Слегка покачиваясь на океанской зыби, русский военный паровой клипер «Забияка» быстро идет к югу, удаляясь все дальше и дальше от севера, мрачного, угрюмого и все-таки близкого и дорогого севера.
Небольшой, весь черный, стройный и красивый со своими тремя чуть-чуть подавшимися назад высокими мачтами, сверху донизу покрытый парусами, «Забияка» с попутным и ровным, вечно дующим в одном и том же направлении северо-восточным пассатом бежит себе миль по семи — восьми в час, слегка накренившись своим подветренным бортом.

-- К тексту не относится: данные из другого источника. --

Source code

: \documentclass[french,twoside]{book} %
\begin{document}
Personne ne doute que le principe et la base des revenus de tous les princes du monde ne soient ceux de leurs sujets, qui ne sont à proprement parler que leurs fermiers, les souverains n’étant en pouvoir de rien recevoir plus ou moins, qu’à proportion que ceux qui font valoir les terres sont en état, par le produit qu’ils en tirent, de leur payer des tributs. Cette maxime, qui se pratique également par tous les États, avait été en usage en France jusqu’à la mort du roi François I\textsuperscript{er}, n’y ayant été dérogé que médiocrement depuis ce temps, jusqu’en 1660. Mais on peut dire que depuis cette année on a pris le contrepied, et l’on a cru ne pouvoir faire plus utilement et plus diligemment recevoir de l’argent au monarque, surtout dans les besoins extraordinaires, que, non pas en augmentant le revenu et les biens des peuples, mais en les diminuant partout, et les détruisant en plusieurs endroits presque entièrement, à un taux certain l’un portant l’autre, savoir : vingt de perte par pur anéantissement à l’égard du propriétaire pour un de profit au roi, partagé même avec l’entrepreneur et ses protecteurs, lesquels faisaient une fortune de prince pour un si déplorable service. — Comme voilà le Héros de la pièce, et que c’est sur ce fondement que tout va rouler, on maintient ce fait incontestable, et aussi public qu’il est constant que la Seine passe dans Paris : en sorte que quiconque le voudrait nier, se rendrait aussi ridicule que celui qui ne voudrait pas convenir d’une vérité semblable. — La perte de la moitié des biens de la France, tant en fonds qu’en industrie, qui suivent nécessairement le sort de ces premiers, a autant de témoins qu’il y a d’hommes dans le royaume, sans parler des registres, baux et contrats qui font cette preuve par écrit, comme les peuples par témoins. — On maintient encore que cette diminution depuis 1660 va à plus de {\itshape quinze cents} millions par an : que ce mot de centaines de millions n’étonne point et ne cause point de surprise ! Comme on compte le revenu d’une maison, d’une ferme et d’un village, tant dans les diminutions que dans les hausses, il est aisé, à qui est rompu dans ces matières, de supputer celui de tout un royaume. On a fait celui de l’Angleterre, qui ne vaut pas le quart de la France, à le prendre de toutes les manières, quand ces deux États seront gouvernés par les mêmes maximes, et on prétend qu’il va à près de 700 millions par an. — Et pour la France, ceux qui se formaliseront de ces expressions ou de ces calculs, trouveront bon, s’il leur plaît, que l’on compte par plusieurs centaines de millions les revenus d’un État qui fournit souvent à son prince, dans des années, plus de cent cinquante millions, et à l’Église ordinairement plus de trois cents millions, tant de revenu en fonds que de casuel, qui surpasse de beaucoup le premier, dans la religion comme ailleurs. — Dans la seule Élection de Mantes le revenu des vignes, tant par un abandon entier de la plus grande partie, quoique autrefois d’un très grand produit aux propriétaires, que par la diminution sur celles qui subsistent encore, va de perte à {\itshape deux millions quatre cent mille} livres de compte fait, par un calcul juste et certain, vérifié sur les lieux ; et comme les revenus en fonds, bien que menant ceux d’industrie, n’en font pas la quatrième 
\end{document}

Легко и грациозно поднимается «Забияка» с волны на волну, с тихим шумом рассекает их своим острым водорезом, вокруг которого пенится вода и рассыпается алмазною пылью. Волны ласково лижут бока клипера. За кормой стелется широкая серебристая лента.
На палубе и внизу идет обычная утренняя чистка и уборка клипера — подготовка к подъему флага, то есть к восьми часам утра, когда на военном судне начинается день.

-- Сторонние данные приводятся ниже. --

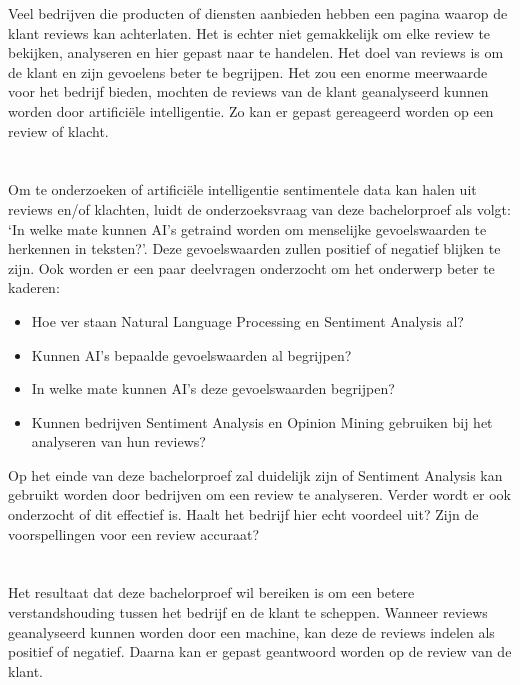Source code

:Veel bedrijven die producten of diensten aanbieden hebben een pagina waarop de klant reviews kan achterlaten. Het is echter niet gemakkelijk om elke review te bekijken, analyseren en hier gepast naar te handelen. Het doel van reviews is om de klant en zijn gevoelens beter te begrijpen. Het zou een enorme meerwaarde voor het bedrijf bieden, mochten de reviews van de klant geanalyseerd kunnen worden door artificiële intelligentie. Zo kan er gepast gereageerd worden op een review of klacht. 

\section{}
\label{sec:onderzoeksvraag}

Om te onderzoeken of artificiële intelligentie sentimentele data kan halen uit reviews en/of klachten, luidt de onderzoeksvraag van deze bachelorproef als volgt: `In welke mate kunnen AI’s getraind worden om menselijke gevoelswaarden te herkennen in teksten?'. Deze gevoelswaarden zullen positief of negatief blijken te zijn. Ook worden er een paar deelvragen onderzocht om het onderwerp beter te kaderen:

\begin{itemize}
    \item Hoe ver staan Natural Language Processing en Sentiment Analysis al?
    \item Kunnen AI's bepaalde gevoelswaarden al begrijpen?
    \item In welke mate kunnen AI's deze gevoelswaarden begrijpen?
    \item Kunnen bedrijven Sentiment Analysis en Opinion Mining gebruiken bij het analyseren van hun reviews?
\end{itemize}

Op het einde van deze bachelorproef zal duidelijk zijn of Sentiment Analysis kan gebruikt worden door bedrijven om een review te analyseren. Verder wordt er ook onderzocht of dit effectief is. Haalt het bedrijf hier echt voordeel uit? Zijn de voorspellingen voor een review accuraat?


\section{}
\label{sec:onderzoeksdoelstelling}

Het resultaat dat deze bachelorproef wil bereiken is om een betere verstandshouding tussen het bedrijf en de klant te scheppen. Wanneer reviews geanalyseerd kunnen worden door een machine, kan deze de reviews indelen als positief of negatief. Daarna kan er gepast geantwoord worden op de review van de klant.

Рассыпавшись по палубе в своих белых рабочих рубахах с широкими откидными синими воротами, открывающими жилистые загорелые шеи, матросы, босые, с засученными до колен штанами, моют, скребут и чистят палубу, борты, пушки и медь — словом, убирают «Забияку» с тою щепетильною внимательностью, какою отличаются моряки при уборке своего судна, где всюду, от верхушек мачт до трюма, должна быть умопомрачающая чистота и где все, доступное кирпичу, суконке и белилам, должно блестеть и сверкать.
Матросы усердно работали и весело посмеивались, когда горластый боцман Матвеич, старый служака с типичным боцманским лицом старого времени, красным и от загара и от береговых кутежей, с выкаченными серыми глазами, «чумея», как говорили матросы, во время «убирки» выпаливал какую-нибудь уж очень затейливую ругательную импровизацию, поражавшую даже привычное ухо русского матроса. Делал Матвеич это не столько для поощрения, сколько, как он выражался, «для порядка».

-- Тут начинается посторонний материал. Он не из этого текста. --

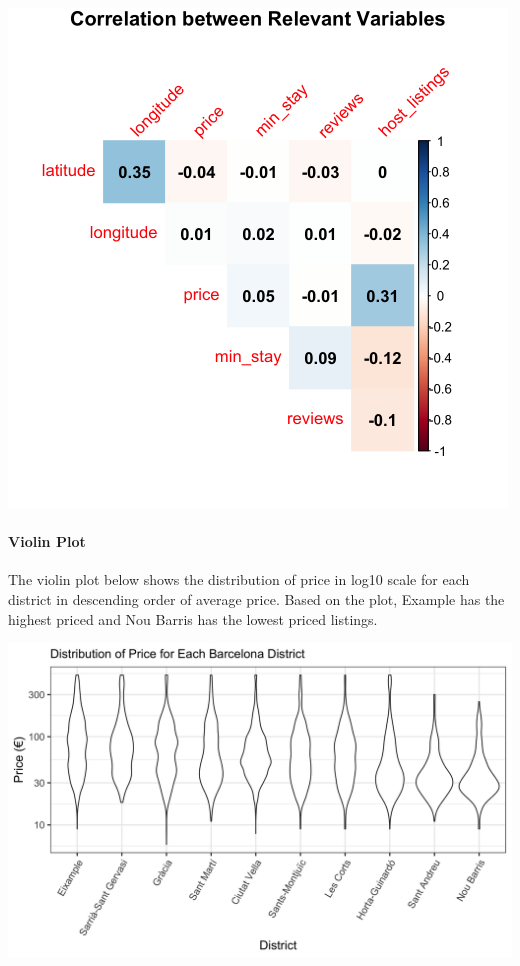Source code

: \documentclass[]{article}
\let\oldparagraph\paragraph
\renewcommand{\paragraph}[1]{\oldparagraph{#1}\mbox{}}
\begin{document}
\includegraphics[width=5.20833in,height=\textheight]{../images/correlogram.png}

\hypertarget{violin-plot}{%
\paragraph{Violin Plot}\label{violin-plot}}

The violin plot below shows the distribution of price in log10 scale for
each district in descending order of average price. Based on the plot,
Example has the highest priced and Nou Barris has the lowest priced
listings.

\includegraphics[width=7.03125in,height=\textheight]{../images/violin_plot.png}
\end{document}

Никто за это не сердился на Матвеича. Все знают, что Матвеич добрый и справедливый человек, кляуз не заводит и не злоупотребляет своим положением. Все давно привыкли к тому, что он не мог произнести трех слов без ругани, и порой восхищаются его бесконечными вариациями. В этом отношении он был виртуоз.
Время от времени матросы бегали на бак, к кадке с водой и к ящику, где тлел фитиль, чтобы наскоро выкурить трубочку острой махорки и перекинуться словом. Затем снова принимались чистить и оттирать медь, наводить глянец на пушки и мыть борты, и особенно старательно, когда приближалась высокая худощавая фигура старшего офицера, с раннего утра носившегося по всему клиперу, заглядывая то туда, то сюда.
Вахтенный офицер, молодой блондин, стоявший вахту с четырех до восьми часов, уже давно разогнал дрему первого получаса вахты. Весь в белом, с расстегнутою ночной сорочкой, он ходит взад и вперед по мостику, вдыхая полной грудью свежий воздух утра, еще не накаленный жгучим солнцем. Нежный ветер приятно ласкает затылок молодого лейтенанта, когда он останавливается, чтобы взглянуть на компас — по румбу ли правят рулевые, или на паруса — хорошо ли они стоят, или на горизонт — нет ли где шквалистого облачка.
Но все хорошо, и лейтенанту почти нечего делать на вахте в благодатных тропиках.
И он снова ходит взад и вперед и слишком рано мечтает о том времени, когда вахта кончится и он выпьет стакан-другой чаю со свежими горячими булками, которые так мастерски печет офицерский кок, если только водку, которую он требует для поднятия теста, не вольет в себя.